◆ **Task description**
Whenever a line in the records below holds the string "class", include it in the count, and state the number alone.

----------

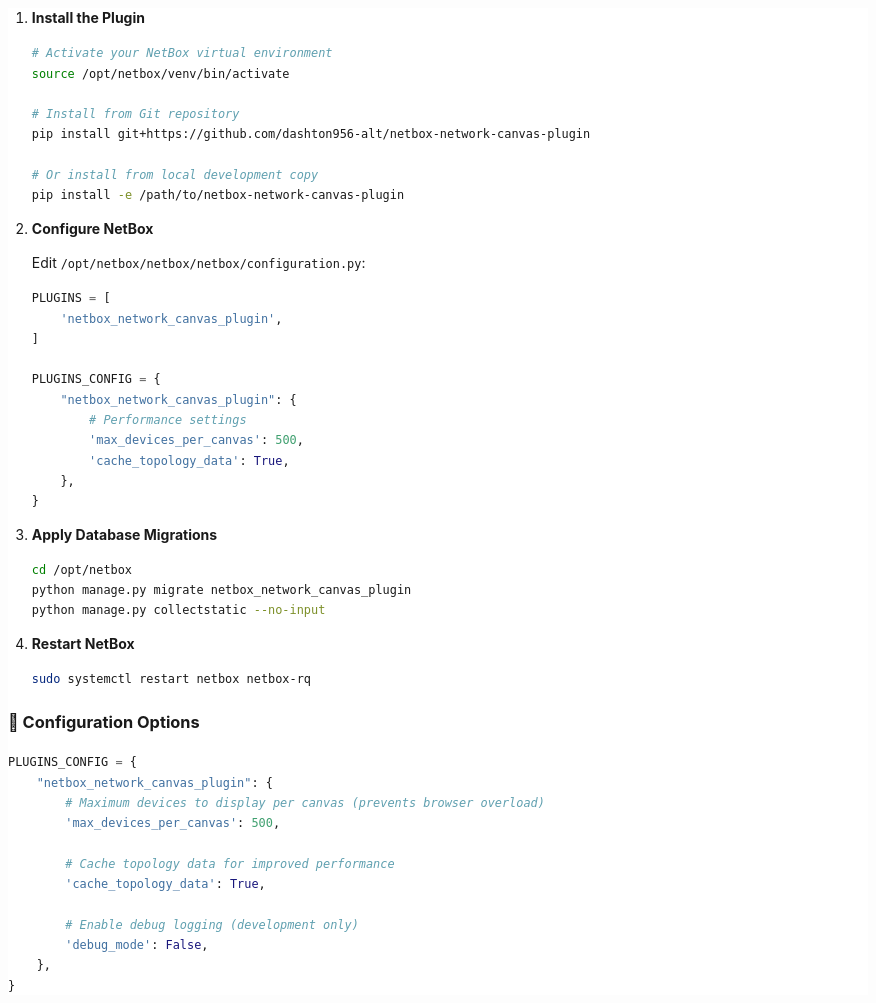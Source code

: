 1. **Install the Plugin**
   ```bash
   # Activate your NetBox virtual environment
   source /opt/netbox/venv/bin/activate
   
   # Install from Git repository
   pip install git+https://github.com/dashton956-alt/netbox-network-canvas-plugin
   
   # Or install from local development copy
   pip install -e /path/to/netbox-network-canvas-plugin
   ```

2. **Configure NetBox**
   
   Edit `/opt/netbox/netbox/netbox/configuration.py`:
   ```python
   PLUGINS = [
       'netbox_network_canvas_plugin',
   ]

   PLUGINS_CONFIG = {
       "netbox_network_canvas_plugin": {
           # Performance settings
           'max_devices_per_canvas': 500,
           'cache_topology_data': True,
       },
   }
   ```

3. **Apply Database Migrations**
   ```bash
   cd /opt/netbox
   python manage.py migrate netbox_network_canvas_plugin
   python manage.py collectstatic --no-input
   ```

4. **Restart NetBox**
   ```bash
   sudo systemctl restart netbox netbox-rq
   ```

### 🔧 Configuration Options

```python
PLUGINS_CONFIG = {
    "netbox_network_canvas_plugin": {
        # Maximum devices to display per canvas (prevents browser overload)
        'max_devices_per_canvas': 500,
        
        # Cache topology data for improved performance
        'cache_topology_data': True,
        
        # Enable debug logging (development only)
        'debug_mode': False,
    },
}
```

----------

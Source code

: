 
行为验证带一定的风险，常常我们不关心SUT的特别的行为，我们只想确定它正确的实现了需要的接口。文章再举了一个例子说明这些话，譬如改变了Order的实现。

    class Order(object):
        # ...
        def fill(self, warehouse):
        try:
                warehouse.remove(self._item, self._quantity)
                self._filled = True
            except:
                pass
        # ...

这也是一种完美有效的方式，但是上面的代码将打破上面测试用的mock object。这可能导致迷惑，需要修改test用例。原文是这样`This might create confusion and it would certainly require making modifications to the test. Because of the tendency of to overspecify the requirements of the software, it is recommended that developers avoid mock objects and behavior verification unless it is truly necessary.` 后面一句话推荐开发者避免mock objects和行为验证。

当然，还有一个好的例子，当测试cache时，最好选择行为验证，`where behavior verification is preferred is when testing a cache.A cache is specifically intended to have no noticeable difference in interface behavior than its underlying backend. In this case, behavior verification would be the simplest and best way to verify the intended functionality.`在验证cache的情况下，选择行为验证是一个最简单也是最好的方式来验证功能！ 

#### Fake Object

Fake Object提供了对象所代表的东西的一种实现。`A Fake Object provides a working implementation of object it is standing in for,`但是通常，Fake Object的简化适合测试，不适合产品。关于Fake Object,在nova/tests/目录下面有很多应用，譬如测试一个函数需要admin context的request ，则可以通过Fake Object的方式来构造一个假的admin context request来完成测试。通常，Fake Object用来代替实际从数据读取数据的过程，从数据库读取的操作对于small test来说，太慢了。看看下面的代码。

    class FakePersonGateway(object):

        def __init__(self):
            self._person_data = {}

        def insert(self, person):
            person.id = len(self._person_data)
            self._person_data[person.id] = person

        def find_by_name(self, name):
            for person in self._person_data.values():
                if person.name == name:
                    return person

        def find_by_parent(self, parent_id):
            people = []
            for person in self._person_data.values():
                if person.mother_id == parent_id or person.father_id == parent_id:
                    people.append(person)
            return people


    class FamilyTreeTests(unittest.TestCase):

----------

◆ **Problem solution**
3